Courtenay explained this week that the party got advice on the proposed amendment and wrote to the National Assembly on October 20, asking for the topic to be brought up at the last Senate meeting. He said the response was that the four-day notice was not enough time, hence, the motion was not included on the agenda. Courtenay said he wrote back and asked for assurance that it would be on the agenda for the next Senate meeting. The response was in favour of the request. The senator said this means that the motion will be proposed, seconded and debated. If it is passed, the Bill will then be introduced as an item for debate at the Senate.

The PUP senator reminded that at the last PUP National Party Council meeting in September, a resolution was passed to bring forth a claim in the Supreme Court, seeking a declaration that certain sections of the Maritime Areas Act are invalid.

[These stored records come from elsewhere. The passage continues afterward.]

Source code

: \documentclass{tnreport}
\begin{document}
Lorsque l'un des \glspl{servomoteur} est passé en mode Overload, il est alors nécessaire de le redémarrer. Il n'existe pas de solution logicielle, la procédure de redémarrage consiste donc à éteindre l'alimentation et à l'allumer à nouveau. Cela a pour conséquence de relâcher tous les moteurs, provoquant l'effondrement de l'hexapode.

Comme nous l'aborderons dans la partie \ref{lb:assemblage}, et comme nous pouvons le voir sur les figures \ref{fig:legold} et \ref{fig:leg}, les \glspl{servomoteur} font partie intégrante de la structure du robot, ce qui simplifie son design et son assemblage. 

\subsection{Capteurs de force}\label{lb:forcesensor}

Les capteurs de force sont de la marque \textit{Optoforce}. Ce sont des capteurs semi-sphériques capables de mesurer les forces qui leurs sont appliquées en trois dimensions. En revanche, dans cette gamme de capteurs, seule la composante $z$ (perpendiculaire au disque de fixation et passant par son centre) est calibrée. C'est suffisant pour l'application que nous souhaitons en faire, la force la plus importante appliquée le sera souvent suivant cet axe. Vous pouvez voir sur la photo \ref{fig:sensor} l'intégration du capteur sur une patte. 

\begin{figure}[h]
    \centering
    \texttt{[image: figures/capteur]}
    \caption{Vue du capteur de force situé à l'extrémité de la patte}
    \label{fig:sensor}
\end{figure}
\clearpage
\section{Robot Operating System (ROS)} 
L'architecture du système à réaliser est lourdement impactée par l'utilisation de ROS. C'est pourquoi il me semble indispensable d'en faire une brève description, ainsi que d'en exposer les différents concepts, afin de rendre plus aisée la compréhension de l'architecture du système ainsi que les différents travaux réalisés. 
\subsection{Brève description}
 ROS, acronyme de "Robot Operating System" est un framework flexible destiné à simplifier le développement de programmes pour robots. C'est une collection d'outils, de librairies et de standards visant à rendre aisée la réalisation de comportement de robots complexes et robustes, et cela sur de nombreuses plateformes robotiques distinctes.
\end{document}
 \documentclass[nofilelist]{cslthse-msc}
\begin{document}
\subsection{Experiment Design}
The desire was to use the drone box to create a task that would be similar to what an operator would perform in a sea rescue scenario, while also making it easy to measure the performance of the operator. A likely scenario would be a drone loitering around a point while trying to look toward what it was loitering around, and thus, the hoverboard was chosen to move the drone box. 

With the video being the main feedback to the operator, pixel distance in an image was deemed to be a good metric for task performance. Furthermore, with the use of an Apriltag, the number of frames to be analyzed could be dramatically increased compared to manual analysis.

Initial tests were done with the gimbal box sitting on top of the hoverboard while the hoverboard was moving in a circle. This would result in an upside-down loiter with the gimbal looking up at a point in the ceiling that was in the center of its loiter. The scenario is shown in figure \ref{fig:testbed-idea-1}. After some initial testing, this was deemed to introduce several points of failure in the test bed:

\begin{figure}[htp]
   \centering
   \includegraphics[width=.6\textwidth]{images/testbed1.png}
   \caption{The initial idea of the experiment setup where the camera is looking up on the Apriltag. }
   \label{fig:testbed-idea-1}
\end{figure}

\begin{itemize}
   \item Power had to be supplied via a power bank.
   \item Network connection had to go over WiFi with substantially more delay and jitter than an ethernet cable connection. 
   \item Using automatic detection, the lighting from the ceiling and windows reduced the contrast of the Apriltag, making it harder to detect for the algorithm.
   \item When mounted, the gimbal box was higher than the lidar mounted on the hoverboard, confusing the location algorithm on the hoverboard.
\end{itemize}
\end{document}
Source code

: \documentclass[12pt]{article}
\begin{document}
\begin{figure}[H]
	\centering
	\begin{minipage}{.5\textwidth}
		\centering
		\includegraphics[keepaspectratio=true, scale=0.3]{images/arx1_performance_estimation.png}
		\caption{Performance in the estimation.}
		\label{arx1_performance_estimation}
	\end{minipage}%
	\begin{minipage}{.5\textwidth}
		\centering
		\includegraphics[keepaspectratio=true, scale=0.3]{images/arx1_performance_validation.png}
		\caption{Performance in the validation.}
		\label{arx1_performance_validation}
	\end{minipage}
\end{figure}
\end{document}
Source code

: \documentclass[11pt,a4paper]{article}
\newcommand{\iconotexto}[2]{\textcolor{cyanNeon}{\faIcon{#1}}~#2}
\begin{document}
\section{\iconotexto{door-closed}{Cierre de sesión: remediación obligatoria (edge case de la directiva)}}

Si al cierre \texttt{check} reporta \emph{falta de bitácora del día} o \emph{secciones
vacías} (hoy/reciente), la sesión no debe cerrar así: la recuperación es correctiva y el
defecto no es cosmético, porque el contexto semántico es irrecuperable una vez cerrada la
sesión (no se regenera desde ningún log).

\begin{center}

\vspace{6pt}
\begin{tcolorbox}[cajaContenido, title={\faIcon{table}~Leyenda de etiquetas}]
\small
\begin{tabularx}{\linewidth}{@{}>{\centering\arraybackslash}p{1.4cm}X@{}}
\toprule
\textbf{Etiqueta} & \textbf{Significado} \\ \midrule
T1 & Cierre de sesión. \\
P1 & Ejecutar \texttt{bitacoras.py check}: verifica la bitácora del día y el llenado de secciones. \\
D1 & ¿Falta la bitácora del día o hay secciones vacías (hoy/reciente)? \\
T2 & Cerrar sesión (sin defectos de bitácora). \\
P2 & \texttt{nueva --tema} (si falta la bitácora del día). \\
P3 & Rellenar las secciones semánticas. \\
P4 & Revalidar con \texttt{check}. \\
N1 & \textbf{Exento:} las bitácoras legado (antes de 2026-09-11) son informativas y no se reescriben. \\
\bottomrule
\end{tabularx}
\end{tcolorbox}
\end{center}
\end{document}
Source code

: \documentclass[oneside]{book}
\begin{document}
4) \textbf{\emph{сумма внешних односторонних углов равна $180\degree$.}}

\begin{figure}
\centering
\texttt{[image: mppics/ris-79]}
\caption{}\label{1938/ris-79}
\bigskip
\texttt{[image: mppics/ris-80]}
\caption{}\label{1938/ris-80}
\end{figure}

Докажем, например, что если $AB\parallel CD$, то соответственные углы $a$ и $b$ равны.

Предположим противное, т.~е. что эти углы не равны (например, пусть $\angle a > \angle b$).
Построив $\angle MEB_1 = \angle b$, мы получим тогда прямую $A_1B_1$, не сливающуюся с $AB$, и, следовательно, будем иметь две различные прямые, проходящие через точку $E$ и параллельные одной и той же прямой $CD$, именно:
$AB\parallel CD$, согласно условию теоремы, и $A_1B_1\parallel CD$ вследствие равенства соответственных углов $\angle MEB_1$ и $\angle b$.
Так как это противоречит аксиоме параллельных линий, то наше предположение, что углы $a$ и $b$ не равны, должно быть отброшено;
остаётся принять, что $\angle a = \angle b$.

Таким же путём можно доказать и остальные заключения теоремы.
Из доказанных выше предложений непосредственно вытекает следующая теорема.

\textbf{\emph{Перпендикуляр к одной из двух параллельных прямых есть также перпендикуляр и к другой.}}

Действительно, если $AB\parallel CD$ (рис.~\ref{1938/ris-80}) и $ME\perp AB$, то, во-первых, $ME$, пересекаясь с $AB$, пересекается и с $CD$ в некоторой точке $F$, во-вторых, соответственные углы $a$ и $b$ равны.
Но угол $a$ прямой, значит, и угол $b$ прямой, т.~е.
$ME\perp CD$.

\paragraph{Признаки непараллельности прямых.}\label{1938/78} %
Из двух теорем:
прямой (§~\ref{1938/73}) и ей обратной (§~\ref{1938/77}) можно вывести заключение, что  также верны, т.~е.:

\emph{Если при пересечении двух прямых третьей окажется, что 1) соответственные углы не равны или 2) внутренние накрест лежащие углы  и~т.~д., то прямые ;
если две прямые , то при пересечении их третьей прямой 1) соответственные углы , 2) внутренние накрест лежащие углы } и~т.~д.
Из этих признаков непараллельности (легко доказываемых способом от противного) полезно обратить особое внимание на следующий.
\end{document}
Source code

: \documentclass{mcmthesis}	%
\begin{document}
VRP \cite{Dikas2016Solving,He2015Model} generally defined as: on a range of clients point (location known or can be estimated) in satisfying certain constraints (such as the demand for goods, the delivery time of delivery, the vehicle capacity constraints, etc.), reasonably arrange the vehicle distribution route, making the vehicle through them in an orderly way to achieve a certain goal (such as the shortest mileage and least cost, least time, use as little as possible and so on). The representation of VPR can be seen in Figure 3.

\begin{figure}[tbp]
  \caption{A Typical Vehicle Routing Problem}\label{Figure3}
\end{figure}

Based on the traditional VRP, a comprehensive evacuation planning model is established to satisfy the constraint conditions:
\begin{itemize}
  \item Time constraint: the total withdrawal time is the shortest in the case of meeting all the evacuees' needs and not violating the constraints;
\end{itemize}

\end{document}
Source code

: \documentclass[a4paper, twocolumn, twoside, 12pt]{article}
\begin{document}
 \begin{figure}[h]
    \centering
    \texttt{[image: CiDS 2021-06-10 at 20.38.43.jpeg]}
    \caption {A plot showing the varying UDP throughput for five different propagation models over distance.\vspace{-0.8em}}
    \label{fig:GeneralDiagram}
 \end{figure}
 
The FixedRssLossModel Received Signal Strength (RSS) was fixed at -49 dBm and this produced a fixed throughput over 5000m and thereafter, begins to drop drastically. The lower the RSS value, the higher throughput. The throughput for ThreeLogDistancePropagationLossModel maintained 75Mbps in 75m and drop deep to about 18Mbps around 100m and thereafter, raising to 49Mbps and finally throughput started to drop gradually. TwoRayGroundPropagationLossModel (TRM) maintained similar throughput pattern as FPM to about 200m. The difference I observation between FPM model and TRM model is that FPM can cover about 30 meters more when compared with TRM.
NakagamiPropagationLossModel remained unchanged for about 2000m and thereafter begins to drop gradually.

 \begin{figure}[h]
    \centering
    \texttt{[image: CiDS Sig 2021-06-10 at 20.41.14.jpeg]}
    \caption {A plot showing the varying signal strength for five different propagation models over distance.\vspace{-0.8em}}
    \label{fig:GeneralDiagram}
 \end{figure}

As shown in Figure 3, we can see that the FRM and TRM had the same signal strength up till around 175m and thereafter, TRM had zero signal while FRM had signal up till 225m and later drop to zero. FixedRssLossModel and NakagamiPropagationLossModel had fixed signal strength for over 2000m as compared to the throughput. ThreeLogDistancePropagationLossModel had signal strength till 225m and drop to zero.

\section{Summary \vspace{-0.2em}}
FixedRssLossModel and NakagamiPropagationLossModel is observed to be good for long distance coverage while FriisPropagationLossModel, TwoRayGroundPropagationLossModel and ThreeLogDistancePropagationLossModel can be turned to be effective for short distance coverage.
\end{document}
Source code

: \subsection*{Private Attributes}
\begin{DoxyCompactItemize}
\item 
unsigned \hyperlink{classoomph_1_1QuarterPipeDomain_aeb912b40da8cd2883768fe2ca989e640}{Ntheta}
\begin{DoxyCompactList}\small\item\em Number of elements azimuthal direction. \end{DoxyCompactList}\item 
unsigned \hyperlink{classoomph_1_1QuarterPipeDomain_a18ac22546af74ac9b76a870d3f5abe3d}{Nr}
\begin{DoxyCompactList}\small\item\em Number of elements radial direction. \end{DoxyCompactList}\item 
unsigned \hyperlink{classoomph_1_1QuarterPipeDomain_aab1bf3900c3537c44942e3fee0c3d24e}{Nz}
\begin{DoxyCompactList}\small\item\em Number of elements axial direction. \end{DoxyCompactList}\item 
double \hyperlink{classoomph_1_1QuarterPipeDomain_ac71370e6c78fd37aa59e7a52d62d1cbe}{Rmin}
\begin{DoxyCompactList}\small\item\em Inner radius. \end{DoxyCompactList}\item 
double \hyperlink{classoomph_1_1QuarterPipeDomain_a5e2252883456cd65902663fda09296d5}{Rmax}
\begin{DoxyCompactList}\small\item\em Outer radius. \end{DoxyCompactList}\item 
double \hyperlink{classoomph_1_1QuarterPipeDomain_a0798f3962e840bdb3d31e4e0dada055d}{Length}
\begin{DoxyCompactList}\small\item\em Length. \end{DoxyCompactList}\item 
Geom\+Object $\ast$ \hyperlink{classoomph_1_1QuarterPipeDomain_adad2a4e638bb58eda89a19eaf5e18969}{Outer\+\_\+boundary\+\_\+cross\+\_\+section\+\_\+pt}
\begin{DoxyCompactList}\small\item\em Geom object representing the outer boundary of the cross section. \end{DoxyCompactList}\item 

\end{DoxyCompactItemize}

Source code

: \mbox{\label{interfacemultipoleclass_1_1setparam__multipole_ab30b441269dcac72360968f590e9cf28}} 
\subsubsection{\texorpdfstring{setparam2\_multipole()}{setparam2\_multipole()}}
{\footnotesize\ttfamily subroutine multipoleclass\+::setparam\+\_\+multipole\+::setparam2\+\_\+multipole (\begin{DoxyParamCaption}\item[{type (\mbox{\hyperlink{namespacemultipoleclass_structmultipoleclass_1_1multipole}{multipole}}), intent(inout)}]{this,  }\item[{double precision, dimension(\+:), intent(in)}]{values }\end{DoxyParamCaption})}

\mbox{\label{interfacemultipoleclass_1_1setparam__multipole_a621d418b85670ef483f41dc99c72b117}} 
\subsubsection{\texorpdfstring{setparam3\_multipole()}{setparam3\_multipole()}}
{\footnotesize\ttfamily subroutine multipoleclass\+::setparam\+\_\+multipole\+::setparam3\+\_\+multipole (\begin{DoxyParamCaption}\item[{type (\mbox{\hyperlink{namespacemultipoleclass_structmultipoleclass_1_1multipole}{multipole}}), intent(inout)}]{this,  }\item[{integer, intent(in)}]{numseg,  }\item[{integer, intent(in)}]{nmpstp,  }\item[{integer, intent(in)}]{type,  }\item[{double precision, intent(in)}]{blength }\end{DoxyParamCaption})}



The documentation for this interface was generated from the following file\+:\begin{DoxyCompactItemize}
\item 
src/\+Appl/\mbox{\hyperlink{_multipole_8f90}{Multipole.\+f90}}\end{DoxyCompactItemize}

He said the party also felt it should raise the matter at the National Assembly, since nothing has arisen on it since last year. Courtenay added that the current leader, John Briceño and past leader, Said Musa, had called for the amendment to the Act in the National Assembly, but again it did not trigger any action towards that end.

The PUP’s former lead representative on our negotiating team, Ambassador Assad Shoman had also called that the Act be amended to include all 12 miles of territorial seas.

In weighing in on the PUP’s announcement, Foreign Minister Wilfred Elrington said he found it “baffling” that the PUP did not seek to repeal the Act when that party was in government.

“I do know that elements in the People’s United Party want to seek to resurrect it for repeal. What I don’t understand is why is it that when they were in office this initiative was not taken, because they need not have gone through the Senate. They were in office from 1998 to 2008 and no move was made to repeal it; so I find it strange that they would want to do that now,” Elrington told the media.

As for the PUP’s minority stance in the Senate, Courtenay expressed hope that on this matter of national interest, the government would support the PUP on the issue, saying that, “A vote against this is a vote against Belize.”